» EXERCISE INPUTS
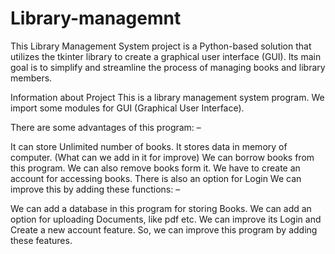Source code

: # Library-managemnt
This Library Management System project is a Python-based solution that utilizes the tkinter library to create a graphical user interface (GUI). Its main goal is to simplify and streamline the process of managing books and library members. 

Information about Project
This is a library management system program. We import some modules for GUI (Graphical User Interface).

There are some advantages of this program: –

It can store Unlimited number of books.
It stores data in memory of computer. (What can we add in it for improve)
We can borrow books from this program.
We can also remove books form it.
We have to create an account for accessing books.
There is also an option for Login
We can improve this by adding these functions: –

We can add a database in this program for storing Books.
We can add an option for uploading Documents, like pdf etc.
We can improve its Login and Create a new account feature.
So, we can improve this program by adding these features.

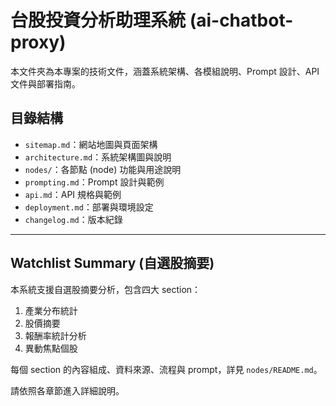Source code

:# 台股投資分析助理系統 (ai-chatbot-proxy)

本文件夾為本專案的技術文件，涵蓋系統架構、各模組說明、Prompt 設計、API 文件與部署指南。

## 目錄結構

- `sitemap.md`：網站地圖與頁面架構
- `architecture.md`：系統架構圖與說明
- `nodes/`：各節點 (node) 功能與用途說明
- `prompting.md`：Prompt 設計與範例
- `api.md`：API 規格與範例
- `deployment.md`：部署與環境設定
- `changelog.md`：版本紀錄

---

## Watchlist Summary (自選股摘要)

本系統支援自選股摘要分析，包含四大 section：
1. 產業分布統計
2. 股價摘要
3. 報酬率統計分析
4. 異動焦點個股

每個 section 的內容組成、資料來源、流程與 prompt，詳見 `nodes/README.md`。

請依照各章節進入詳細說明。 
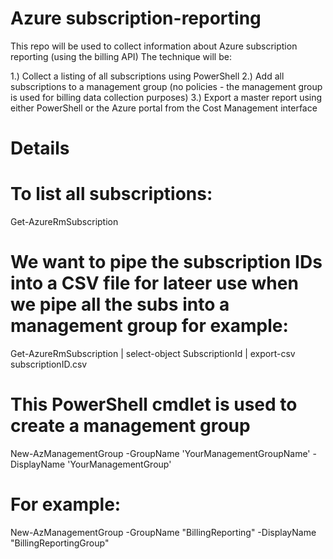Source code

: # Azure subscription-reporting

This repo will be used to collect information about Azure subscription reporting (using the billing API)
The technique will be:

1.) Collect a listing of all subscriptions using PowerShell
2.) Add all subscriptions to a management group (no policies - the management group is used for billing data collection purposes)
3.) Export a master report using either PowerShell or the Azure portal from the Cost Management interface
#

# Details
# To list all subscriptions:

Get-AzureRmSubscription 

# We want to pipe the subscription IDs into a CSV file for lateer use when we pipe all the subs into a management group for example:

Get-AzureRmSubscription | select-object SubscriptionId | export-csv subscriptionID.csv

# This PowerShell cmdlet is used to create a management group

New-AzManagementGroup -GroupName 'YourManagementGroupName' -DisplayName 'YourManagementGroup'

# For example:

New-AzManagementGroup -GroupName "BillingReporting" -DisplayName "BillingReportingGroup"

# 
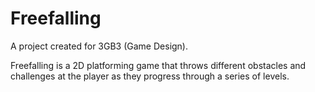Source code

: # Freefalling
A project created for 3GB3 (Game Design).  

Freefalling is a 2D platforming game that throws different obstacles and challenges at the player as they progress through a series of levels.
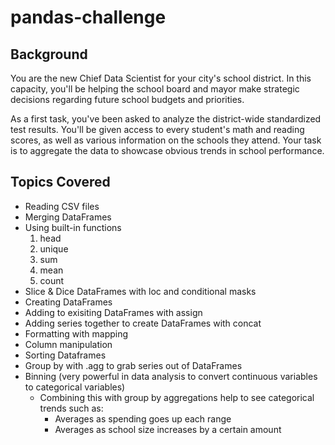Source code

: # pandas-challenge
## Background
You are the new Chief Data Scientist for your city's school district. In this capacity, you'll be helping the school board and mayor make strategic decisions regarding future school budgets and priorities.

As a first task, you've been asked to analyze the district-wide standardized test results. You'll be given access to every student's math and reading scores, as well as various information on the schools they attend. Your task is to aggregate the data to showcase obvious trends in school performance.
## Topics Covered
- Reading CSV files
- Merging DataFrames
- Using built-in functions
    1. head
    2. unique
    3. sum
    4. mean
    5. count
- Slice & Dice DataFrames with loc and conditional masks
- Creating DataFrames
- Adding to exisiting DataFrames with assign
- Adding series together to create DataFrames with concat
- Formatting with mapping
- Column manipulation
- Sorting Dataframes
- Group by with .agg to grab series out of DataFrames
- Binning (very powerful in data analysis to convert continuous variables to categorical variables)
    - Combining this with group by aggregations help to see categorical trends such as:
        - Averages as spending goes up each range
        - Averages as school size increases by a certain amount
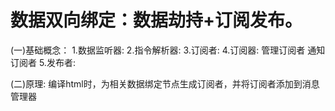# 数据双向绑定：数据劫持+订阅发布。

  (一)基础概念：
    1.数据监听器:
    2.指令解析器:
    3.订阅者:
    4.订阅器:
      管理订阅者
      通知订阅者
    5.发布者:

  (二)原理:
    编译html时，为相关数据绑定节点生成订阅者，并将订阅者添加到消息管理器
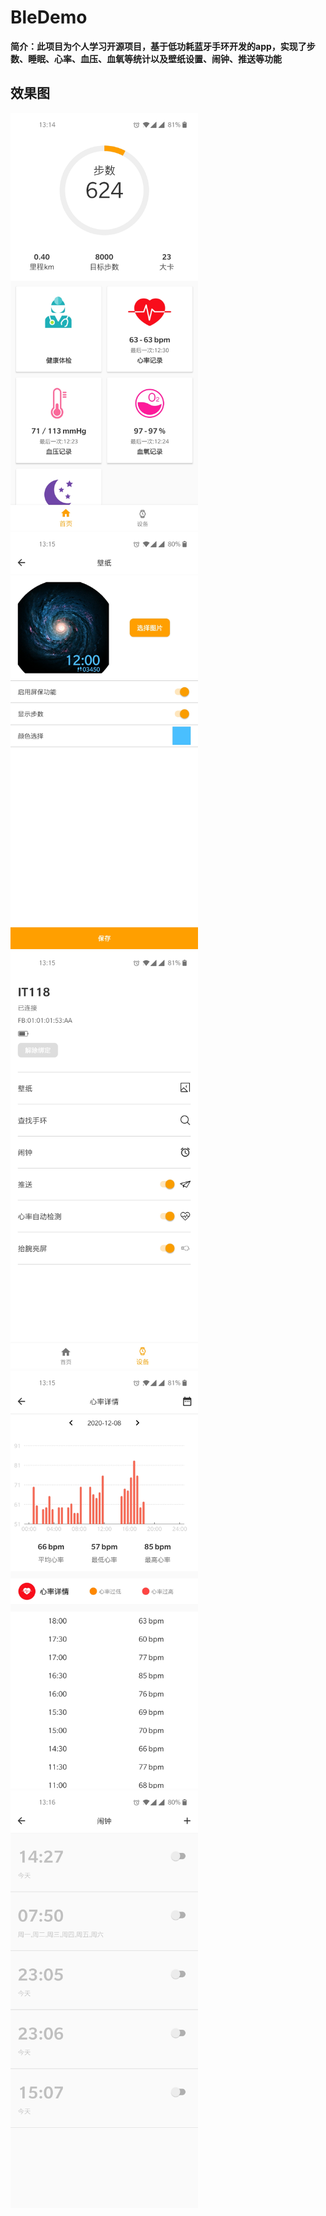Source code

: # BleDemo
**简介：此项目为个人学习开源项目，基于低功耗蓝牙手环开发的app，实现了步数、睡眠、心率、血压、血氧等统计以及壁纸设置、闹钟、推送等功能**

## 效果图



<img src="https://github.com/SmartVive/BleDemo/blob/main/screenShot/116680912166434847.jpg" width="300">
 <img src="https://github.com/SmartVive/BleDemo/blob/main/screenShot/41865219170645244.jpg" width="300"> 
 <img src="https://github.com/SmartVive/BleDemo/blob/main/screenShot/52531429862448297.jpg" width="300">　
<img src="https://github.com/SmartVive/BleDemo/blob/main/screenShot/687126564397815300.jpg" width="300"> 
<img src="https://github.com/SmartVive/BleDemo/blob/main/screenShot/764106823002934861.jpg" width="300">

--

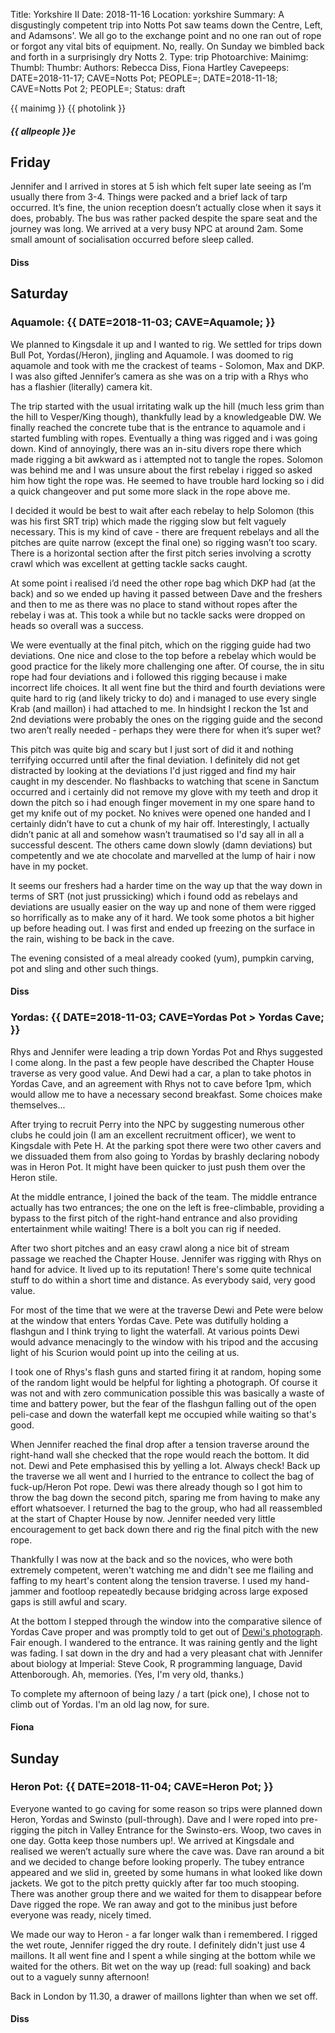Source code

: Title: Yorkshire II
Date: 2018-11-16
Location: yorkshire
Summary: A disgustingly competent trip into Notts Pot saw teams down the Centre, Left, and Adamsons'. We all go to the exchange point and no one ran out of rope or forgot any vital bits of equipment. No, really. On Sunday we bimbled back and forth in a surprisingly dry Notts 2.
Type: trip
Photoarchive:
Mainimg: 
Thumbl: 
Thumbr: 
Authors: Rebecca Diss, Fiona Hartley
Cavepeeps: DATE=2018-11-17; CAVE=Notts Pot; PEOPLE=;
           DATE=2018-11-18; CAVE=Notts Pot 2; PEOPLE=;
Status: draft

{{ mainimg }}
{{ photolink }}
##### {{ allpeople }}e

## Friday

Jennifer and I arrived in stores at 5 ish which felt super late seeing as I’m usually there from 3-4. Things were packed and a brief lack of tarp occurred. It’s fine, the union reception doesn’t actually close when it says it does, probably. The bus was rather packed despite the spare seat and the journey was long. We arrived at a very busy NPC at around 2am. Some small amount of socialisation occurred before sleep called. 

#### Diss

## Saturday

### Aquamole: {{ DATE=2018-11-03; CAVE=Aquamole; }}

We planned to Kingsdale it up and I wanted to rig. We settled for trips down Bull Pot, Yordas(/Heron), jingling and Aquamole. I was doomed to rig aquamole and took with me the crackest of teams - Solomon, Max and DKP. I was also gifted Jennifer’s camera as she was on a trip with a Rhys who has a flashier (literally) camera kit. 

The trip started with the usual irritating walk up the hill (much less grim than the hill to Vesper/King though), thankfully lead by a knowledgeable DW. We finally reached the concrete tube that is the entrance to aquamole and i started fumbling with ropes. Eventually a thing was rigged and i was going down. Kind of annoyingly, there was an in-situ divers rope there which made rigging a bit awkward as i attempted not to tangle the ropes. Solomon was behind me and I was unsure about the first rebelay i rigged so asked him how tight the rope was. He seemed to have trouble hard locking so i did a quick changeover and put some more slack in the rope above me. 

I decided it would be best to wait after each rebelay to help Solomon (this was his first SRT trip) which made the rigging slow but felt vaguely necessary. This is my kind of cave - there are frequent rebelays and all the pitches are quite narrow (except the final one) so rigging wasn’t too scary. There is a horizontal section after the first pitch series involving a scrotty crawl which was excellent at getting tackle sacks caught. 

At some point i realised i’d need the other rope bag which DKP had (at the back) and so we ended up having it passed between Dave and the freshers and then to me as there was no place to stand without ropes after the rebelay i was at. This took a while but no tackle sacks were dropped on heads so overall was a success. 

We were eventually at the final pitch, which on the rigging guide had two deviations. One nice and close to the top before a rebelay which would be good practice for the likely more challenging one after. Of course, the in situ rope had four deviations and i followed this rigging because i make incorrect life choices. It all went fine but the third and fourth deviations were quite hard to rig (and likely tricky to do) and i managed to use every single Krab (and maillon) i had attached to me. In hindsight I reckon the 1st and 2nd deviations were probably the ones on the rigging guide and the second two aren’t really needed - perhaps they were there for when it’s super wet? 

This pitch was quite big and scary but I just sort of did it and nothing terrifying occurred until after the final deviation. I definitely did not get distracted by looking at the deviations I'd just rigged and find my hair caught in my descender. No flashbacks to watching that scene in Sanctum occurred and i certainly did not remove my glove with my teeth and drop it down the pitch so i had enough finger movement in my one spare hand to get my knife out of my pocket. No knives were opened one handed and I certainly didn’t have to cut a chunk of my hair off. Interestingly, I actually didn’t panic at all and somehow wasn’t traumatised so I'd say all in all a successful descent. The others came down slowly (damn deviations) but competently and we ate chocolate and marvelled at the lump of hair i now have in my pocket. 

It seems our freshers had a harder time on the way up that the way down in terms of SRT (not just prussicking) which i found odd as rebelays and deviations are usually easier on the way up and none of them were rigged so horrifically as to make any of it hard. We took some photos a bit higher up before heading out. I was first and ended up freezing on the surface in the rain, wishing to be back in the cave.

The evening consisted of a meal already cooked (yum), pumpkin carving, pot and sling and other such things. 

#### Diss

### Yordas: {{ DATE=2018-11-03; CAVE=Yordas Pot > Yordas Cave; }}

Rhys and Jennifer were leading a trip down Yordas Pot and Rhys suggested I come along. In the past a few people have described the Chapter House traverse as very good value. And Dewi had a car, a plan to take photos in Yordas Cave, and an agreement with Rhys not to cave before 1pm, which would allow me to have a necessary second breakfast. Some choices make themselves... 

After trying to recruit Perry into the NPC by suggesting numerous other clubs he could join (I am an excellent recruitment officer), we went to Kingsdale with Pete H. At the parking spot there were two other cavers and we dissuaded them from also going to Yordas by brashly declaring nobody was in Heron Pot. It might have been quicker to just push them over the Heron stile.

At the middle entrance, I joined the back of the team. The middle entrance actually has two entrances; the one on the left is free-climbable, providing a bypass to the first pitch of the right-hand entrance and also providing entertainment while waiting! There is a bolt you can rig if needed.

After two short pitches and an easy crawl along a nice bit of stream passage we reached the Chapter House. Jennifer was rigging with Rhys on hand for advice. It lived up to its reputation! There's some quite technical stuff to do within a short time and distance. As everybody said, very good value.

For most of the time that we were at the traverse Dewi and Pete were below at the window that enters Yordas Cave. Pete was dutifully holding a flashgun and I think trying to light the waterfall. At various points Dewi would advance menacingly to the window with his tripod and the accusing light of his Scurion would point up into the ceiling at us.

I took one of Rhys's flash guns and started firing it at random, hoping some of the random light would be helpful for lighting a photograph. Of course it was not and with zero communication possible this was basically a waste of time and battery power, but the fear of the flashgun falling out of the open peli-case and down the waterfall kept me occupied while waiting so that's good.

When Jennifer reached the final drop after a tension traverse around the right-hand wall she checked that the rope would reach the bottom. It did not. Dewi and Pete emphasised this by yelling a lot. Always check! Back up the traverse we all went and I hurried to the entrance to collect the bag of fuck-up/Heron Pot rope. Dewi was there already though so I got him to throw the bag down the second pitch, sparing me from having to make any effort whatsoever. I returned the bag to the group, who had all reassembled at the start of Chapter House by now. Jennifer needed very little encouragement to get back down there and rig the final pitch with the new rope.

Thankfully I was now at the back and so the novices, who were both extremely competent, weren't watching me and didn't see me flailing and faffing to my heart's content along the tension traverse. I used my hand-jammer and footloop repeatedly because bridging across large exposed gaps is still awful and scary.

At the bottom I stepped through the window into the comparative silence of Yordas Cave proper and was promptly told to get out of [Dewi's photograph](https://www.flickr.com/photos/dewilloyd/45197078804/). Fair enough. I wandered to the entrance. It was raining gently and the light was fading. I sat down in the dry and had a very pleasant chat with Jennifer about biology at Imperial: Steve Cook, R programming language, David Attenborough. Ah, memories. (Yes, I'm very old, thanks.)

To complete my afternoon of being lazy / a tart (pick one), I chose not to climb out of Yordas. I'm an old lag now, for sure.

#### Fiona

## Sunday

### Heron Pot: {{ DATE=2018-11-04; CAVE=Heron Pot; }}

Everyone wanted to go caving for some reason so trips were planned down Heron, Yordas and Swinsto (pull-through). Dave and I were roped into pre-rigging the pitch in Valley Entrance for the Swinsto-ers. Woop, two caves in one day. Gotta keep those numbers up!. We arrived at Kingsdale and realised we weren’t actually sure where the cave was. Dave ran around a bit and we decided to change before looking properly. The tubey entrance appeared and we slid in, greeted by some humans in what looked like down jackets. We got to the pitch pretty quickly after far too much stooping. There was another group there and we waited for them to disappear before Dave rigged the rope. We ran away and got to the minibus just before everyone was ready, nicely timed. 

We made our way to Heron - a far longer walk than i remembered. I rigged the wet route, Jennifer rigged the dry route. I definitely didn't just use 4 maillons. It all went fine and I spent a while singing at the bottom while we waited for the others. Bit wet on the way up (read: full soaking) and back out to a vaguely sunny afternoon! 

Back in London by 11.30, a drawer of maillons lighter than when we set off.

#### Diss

---

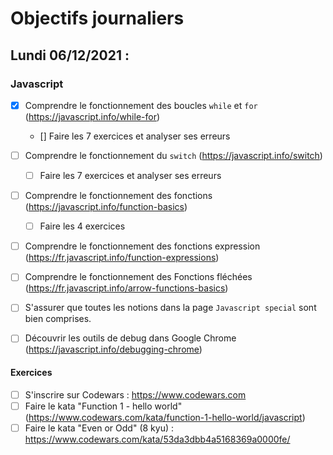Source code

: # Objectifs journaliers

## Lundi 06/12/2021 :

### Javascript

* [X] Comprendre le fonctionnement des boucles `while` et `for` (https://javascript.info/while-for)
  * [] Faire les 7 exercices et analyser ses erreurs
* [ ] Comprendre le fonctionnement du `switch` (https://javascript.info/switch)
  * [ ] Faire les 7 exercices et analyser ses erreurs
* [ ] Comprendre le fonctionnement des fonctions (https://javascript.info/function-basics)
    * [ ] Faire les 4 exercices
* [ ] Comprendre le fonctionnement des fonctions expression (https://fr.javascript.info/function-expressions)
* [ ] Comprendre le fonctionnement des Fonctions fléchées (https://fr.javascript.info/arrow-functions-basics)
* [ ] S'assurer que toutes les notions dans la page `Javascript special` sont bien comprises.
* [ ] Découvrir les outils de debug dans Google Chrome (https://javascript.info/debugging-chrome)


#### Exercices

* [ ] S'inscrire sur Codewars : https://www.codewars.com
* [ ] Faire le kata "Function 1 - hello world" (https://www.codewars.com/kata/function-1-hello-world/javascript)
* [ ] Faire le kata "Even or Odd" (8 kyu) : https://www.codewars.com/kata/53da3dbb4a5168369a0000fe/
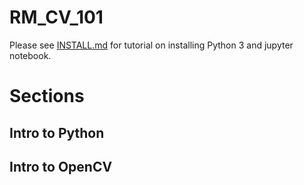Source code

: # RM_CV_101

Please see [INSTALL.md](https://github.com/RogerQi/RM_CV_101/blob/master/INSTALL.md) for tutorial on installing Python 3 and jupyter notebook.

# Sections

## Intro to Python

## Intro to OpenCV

» EXERCISE
Everything above from the line containing "2.) Add all" down to the line containing "- Group by with" is to be duplicated exactly, both lines included, and the pictures are to be omitted.

» YOUR SOLUTION
2.) Add all subscriptions to a management group (no policies - the management group is used for billing data collection purposes)
3.) Export a master report using either PowerShell or the Azure portal from the Cost Management interface
#

# Details
# To list all subscriptions:

Get-AzureRmSubscription 

# We want to pipe the subscription IDs into a CSV file for lateer use when we pipe all the subs into a management group for example:

Get-AzureRmSubscription | select-object SubscriptionId | export-csv subscriptionID.csv

# This PowerShell cmdlet is used to create a management group

New-AzManagementGroup -GroupName 'YourManagementGroupName' -DisplayName 'YourManagementGroup'

# For example:

New-AzManagementGroup -GroupName "BillingReporting" -DisplayName "BillingReportingGroup"

# 
Source code

: # Freefalling
A project created for 3GB3 (Game Design).  

Freefalling is a 2D platforming game that throws different obstacles and challenges at the player as they progress through a series of levels.
Source code

: # pandas-challenge
## Background
You are the new Chief Data Scientist for your city's school district. In this capacity, you'll be helping the school board and mayor make strategic decisions regarding future school budgets and priorities.

As a first task, you've been asked to analyze the district-wide standardized test results. You'll be given access to every student's math and reading scores, as well as various information on the schools they attend. Your task is to aggregate the data to showcase obvious trends in school performance.
## Topics Covered
- Reading CSV files
- Merging DataFrames
- Using built-in functions
    1. head
    2. unique
    3. sum
    4. mean
    5. count
- Slice & Dice DataFrames with loc and conditional masks
- Creating DataFrames
- Adding to exisiting DataFrames with assign
- Adding series together to create DataFrames with concat
- Formatting with mapping
- Column manipulation
- Sorting Dataframes
- Group by with .agg to grab series out of DataFrames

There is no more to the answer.